It turns out there is free speech after all, even in Burnsville.
And you can honk for that, as long as you don't endanger the public safety.
A few weeks ago I wrote about an ad hoc peace group that has been meeting for several years to protest the wars in Iraq and Afghanistan. Occasionally, drivers who agree with them have honked in support.
Burnsville police say that about two years ago they got some complaints from people who live nearby. Peace was noisy, they said. Peace was irritating.
So the cops began to monitor the group, taking photographs and videos. They cited a woman under existing honking ordinances, but when the American Civil Liberties Union of Minnesota took up the case as a free-speech issue, the city made a deal: Go ahead and honk and we won't issue a citation unless you are jeopardizing the public safety.
So along comes Bob Palmer: peacenik, iconoclast, retiree, ebullient horn honker. Palmer laid on the horn somewhere in the neighborhood of 52 times one day at rush hour. Officials were not amused, and ticketed him.
The case went to Judge Rex Stacey in Dakota County District Court on April 28. The city argued that Palmer made the busy intersection of Nicollet Avenue and Burnsville Parkway more hazardous.
Howard Bass, an attorney for Palmer from the ACLU of Minnesota, argued that the city broke its agreement with the group. He also argued that the ticketing was discriminatory because the city had never cited anyone for honking before, there was no probable cause and honking was protected by the U.S. Constitution.
Judge Stacey, in a brief memo, noted that the city did not offer a shred of evidence that the public safety was in danger, thus the city violated its own consent decree not to ticket honkers. End of argument. He didn't have to consider any of the other issues, so he didn't.
Coleen Rowley, a former FBI agent who has taught civil liberties law to officers and agents, is one of the peace protesters.
"This is really, really good," said Rowley. "We are all excited. There are other cases like this around the country, so I hope this will have a wider purpose."
Bass said that the complaints came largely from one police officer, now retired.

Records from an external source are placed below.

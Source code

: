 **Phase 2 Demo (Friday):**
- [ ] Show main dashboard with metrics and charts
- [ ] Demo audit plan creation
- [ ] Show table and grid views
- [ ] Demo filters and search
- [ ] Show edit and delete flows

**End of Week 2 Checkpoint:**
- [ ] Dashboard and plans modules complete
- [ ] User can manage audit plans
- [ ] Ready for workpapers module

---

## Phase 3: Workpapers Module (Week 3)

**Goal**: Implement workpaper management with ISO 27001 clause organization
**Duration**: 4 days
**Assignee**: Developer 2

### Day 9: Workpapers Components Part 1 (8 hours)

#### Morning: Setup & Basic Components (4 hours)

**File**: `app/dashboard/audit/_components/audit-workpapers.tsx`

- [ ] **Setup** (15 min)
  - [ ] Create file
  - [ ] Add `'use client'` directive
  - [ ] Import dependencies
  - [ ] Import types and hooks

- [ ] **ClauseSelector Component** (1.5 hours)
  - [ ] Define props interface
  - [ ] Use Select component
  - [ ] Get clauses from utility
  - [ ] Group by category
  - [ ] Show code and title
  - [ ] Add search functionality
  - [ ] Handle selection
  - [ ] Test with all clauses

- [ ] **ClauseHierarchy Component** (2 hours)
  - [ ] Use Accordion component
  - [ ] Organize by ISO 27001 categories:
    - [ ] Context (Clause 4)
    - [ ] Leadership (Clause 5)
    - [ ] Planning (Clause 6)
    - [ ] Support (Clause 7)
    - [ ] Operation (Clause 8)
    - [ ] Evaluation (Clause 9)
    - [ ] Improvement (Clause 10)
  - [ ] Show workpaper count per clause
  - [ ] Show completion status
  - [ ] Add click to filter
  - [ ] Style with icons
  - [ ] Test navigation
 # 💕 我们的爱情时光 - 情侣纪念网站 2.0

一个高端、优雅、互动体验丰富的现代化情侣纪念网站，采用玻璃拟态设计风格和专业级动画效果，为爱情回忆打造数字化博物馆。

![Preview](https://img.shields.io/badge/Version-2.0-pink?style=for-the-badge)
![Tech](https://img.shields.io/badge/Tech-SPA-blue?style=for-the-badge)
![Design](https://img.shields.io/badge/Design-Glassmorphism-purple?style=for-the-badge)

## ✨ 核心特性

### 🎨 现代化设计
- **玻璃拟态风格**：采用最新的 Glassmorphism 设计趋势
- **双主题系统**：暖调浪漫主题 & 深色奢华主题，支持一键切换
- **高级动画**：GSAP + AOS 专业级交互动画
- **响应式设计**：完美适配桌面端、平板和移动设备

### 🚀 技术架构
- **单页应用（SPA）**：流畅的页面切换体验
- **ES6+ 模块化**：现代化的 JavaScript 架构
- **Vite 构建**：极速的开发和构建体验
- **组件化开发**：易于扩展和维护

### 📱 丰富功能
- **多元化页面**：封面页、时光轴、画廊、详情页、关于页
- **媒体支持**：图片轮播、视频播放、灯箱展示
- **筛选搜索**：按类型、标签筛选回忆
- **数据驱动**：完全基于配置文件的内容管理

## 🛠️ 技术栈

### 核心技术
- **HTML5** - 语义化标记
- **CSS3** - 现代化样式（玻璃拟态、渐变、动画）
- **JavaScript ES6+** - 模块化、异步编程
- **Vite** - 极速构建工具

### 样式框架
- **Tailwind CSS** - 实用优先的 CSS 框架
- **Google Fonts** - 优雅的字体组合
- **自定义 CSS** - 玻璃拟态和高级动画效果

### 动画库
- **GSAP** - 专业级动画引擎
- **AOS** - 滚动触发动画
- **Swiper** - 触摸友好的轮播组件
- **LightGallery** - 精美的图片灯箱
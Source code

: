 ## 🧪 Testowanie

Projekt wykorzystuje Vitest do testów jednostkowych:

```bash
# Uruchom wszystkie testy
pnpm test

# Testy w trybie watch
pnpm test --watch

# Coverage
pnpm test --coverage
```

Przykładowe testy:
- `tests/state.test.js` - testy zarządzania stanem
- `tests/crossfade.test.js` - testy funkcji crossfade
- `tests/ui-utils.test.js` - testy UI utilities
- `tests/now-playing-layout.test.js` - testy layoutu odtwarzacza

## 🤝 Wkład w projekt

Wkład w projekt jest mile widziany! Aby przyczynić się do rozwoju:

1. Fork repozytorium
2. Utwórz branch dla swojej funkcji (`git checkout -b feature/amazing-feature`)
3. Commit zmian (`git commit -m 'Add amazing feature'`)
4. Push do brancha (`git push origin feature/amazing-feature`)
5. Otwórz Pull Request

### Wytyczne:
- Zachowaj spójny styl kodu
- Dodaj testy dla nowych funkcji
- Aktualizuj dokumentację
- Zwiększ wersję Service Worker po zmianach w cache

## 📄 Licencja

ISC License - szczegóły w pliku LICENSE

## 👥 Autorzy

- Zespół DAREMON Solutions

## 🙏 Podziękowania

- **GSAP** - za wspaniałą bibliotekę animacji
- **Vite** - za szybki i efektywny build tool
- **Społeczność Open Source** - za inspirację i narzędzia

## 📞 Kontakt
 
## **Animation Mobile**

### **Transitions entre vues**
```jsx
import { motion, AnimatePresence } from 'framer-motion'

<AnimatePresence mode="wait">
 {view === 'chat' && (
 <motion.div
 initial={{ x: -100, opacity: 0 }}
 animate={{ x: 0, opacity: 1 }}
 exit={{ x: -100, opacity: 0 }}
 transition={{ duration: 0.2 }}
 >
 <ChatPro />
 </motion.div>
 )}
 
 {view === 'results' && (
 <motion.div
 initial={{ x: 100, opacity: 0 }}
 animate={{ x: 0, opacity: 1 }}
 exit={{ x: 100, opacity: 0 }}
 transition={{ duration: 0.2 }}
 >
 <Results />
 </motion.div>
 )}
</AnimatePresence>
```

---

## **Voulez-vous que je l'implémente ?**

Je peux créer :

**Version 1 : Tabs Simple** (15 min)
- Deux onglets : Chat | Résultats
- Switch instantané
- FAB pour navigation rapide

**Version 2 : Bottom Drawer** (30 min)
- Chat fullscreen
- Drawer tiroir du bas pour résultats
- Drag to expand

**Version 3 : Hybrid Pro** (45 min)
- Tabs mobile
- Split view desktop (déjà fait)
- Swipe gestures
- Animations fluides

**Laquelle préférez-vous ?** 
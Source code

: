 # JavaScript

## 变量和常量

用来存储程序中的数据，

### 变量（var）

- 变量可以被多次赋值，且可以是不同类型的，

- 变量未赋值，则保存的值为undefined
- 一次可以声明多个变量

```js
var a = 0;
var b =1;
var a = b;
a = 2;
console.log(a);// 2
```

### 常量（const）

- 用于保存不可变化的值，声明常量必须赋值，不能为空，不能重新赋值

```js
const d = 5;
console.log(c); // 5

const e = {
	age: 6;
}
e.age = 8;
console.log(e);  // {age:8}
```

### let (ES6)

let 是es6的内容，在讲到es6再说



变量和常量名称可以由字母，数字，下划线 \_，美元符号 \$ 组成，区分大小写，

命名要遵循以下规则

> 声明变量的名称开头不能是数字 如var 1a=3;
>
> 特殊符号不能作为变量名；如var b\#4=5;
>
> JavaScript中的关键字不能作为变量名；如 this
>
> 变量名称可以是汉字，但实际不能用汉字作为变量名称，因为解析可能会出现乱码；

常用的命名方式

That former officer wrote to me a couple of weeks ago and said several of his neighbors had complained, and that he then brought those complaints to the city.
But Bass said the officer was also the one to first issue tickets to honkers. "He had a dog in the fight," said Bass.
"We're happy the First Amendment is validated," said Bass. "Judge Stacey concluded that 52 honks didn't endanger public safety. You can't scream 'Fire!' in a crowded theater, but you can honk until your heart's content to express political opinion. We hope [Burnsville police] follow the judge's order and stop harassing people who are exercising their rights."
Rowley has a more long-term dream:
"We hope the wars will be over soon and we won't have to stand on the corner much longer."